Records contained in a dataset
_ _ _ _ _

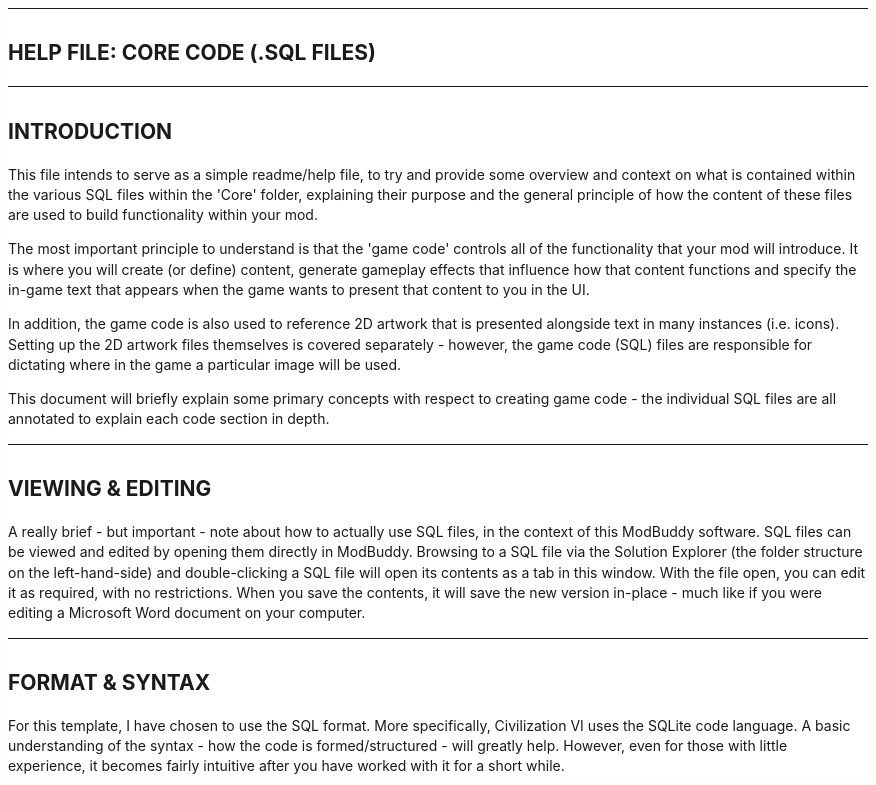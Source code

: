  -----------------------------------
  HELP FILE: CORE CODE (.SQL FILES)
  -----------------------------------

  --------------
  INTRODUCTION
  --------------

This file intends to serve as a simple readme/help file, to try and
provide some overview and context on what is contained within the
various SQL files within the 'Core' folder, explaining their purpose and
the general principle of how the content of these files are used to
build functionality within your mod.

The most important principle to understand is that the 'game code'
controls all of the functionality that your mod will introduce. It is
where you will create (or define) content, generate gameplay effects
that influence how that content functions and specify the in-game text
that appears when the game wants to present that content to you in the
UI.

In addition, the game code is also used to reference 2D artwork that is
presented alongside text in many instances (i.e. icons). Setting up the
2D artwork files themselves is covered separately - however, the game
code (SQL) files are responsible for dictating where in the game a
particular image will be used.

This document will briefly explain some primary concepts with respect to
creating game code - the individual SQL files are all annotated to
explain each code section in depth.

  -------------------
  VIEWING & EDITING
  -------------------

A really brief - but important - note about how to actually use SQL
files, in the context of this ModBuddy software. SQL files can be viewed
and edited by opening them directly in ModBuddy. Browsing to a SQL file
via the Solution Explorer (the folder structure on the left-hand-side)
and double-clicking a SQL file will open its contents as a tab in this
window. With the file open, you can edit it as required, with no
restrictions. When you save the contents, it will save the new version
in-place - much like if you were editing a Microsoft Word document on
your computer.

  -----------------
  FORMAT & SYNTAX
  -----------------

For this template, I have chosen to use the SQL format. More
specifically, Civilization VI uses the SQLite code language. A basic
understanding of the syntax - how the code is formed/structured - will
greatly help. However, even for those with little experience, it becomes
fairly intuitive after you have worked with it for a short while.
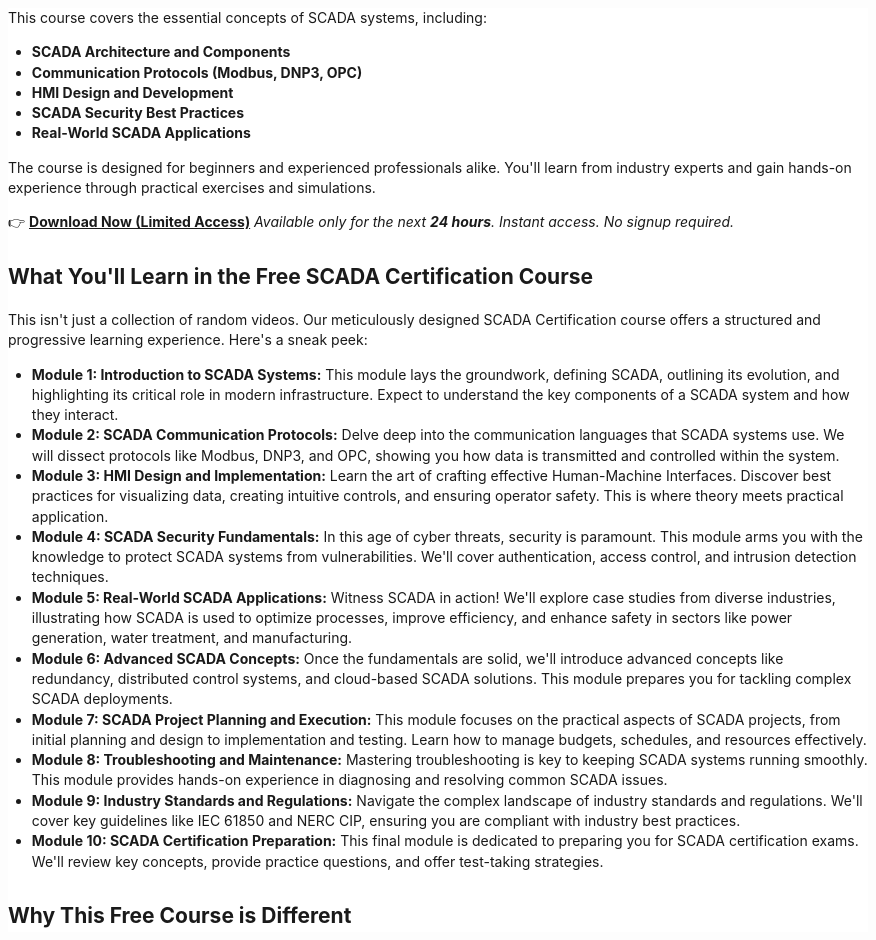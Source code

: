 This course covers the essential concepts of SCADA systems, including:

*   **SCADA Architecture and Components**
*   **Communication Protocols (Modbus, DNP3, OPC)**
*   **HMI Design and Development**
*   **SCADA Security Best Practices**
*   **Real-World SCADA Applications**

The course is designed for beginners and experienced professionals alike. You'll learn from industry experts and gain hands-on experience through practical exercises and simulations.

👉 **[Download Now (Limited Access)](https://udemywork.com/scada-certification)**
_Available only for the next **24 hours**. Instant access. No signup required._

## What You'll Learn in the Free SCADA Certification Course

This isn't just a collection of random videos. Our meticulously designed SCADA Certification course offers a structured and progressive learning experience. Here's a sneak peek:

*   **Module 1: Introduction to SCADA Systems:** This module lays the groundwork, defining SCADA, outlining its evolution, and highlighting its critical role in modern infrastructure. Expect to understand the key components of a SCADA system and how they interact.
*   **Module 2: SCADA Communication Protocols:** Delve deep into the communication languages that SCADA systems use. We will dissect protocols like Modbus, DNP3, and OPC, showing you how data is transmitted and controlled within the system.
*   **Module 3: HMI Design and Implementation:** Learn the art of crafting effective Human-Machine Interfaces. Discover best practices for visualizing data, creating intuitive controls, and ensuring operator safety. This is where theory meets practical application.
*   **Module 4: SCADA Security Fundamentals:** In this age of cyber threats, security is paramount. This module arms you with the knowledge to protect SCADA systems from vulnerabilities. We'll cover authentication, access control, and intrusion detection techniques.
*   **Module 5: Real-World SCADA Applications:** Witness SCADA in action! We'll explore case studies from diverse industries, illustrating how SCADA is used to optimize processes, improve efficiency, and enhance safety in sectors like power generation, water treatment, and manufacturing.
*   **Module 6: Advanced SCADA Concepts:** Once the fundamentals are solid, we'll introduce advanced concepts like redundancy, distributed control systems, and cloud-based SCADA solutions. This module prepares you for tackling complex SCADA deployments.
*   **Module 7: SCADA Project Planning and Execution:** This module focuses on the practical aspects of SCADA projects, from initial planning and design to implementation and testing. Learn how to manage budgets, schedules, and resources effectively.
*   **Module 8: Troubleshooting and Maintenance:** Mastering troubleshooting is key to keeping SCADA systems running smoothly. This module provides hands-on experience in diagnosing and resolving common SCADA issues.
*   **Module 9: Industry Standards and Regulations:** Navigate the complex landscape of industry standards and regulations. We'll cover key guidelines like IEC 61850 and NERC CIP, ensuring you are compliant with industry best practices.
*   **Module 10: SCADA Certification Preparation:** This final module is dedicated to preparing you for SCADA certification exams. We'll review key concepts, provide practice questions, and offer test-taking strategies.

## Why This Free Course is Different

_ _ _ _ _

▶ [Required action] Pictures should not appear in the copy. Write out exactly the lines above from the first one through the line that contains "The most important".

▶ [Response]
Source code

:  -----------------------------------
  HELP FILE: CORE CODE (.SQL FILES)
  -----------------------------------

  --------------
  INTRODUCTION
  --------------

This file intends to serve as a simple readme/help file, to try and
provide some overview and context on what is contained within the
various SQL files within the 'Core' folder, explaining their purpose and
the general principle of how the content of these files are used to
build functionality within your mod.

The most important principle to understand is that the 'game code'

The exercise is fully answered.